Ciò che contraddistingue le menti veramente originali non è l’essere i primi a vedere qualcosa di nuovo, ma il vedere come nuovo ciò che è vecchio, co­nosciuto da sempre, visto e trascurato da tutti.

FRIEDRICH W. NIETZSCHE

L’osservazione del filosofo tedesco Friedrich W. Nietzsche, che per altro non fu sempre coerente con la convinzione espressa in que­ste sue righe, merita attenzione soprattutto ai nostri giorni, spesso definiti come «smemorati». In tutti gli ambiti della vita civile, socia­le, politica, culturale e persino religiosa si è inclini a rincorrere la no­vità. Certo, la vita stessa è un progredire, la ricerca è scoprire sempre nuovi orizzonti, l’esperienza è esplorazione di nuovi territori del co­noscere e del fare. C’è, però, un rischio ed è quello di tagliare le radi­ci o di staccarsi dal tronco secolare della storia.

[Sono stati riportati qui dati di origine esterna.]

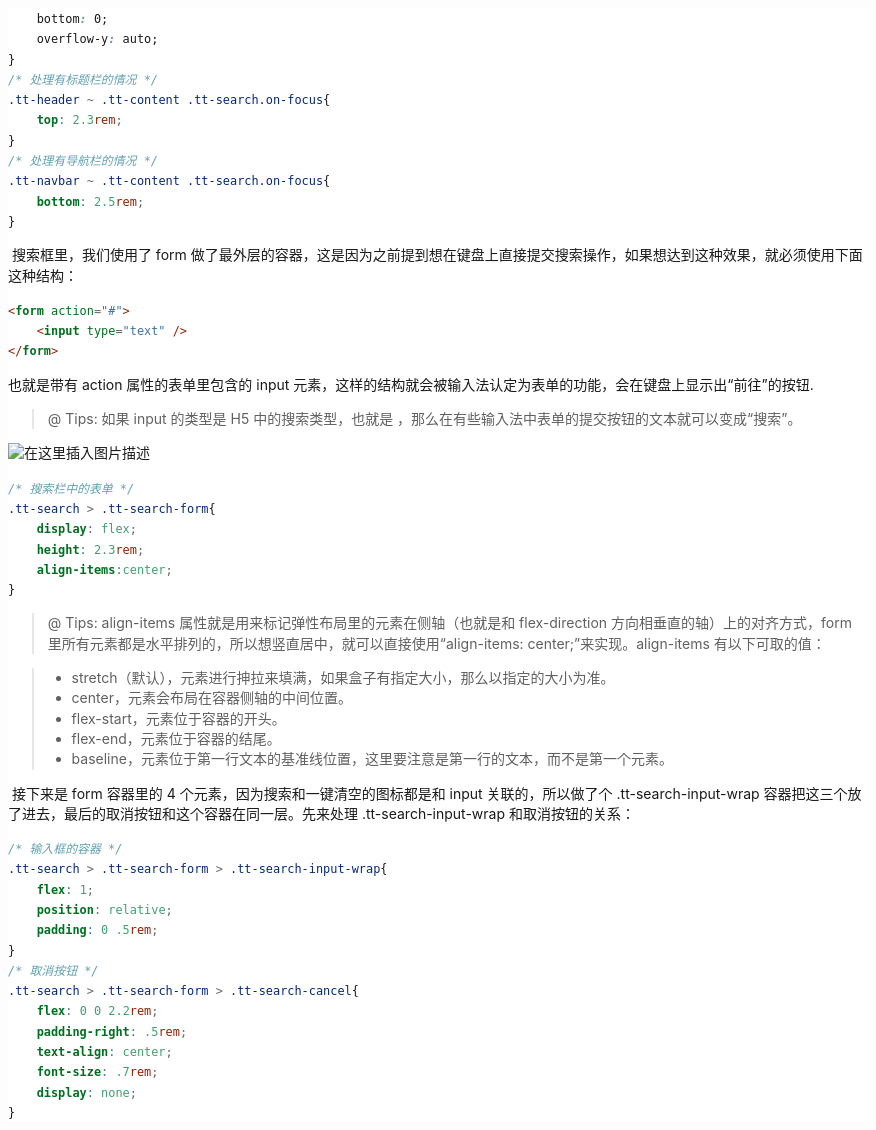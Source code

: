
 ```css
    bottom: 0;
    overflow-y: auto;
}
/* 处理有标题栏的情况 */
.tt-header ~ .tt-content .tt-search.on-focus{
    top: 2.3rem;
}
/* 处理有导航栏的情况 */
.tt-navbar ~ .tt-content .tt-search.on-focus{
    bottom: 2.5rem;
}
```

​		搜索框里，我们使用了 form 做了最外层的容器，这是因为之前提到想在键盘上直接提交搜索操作，如果想达到这种效果，就必须使用下面这种结构：

```html
<form action="#">
    <input type="text" />
</form>
```

也就是带有 action 属性的表单里包含的 input 元素，这样的结构就会被输入法认定为表单的功能，会在键盘上显示出“前往”的按钮.

> @ Tips:
> 如果 input 的类型是 H5 中的搜索类型，也就是 ，那么在有些输入法中表单的提交按钮的文本就可以变成“搜索”。

![在这里插入图片描述](D:\study\JavaScrip学习\jcydcode\自定义UI样式库\article\images\20200605155822523.png)

```css
/* 搜索栏中的表单 */
.tt-search > .tt-search-form{
    display: flex;
    height: 2.3rem;
    align-items:center;
}
```



> @ Tips:
> align-items 属性就是用来标记弹性布局里的元素在侧轴（也就是和 flex-direction 方向相垂直的轴）上的对齐方式，form 里所有元素都是水平排列的，所以想竖直居中，就可以直接使用“align-items: center;”来实现。align-items 有以下可取的值：



> - stretch（默认），元素进行抻拉来填满，如果盒子有指定大小，那么以指定的大小为准。
> - center，元素会布局在容器侧轴的中间位置。
> - flex-start，元素位于容器的开头。
> - flex-end，元素位于容器的结尾。
> - baseline，元素位于第一行文本的基准线位置，这里要注意是第一行的文本，而不是第一个元素。



​		接下来是 form 容器里的 4 个元素，因为搜索和一键清空的图标都是和 input 关联的，所以做了个 .tt-search-input-wrap 容器把这三个放了进去，最后的取消按钮和这个容器在同一层。先来处理 .tt-search-input-wrap 和取消按钮的关系：

```css
/* 输入框的容器 */
.tt-search > .tt-search-form > .tt-search-input-wrap{
    flex: 1;
    position: relative;
    padding: 0 .5rem;
}
/* 取消按钮 */
.tt-search > .tt-search-form > .tt-search-cancel{
    flex: 0 0 2.2rem;
    padding-right: .5rem;
    text-align: center;
    font-size: .7rem;
    display: none;
}
```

Liberi da questi legami, a prima vista sembra più agile il nostro movimento, più vivace la crescita, più intensa la capacità di produr­re. Ben presto, però, ci si accorge di essere diventati simili a un albe­ro dal fogliame appariscente e abbondante ma dai frutti bacati e stri­minziti proprio perché manca l’alimento autentico. Ecco, allora, la necessità di rivolgere lo sguardo e di protenderci verso il passato con le sue straordinarie ricchezze di cultura, di esperienza, di spiri­tualità. Vecchio e nuovo sono, certo, in contrappunto, ma non neces­sariamente in contrasto. Anzi, debbono convivere ed essere in conti­nuità, nella consapevolezza che nella scienza come’nella stessa religione non si comincia mai da zero. Cicerone nel suo trattato Brutus, in cui delineava una storia dell’oratoria romana, ammoniva: «Nulla che sia del tutto nuovo è perfetto».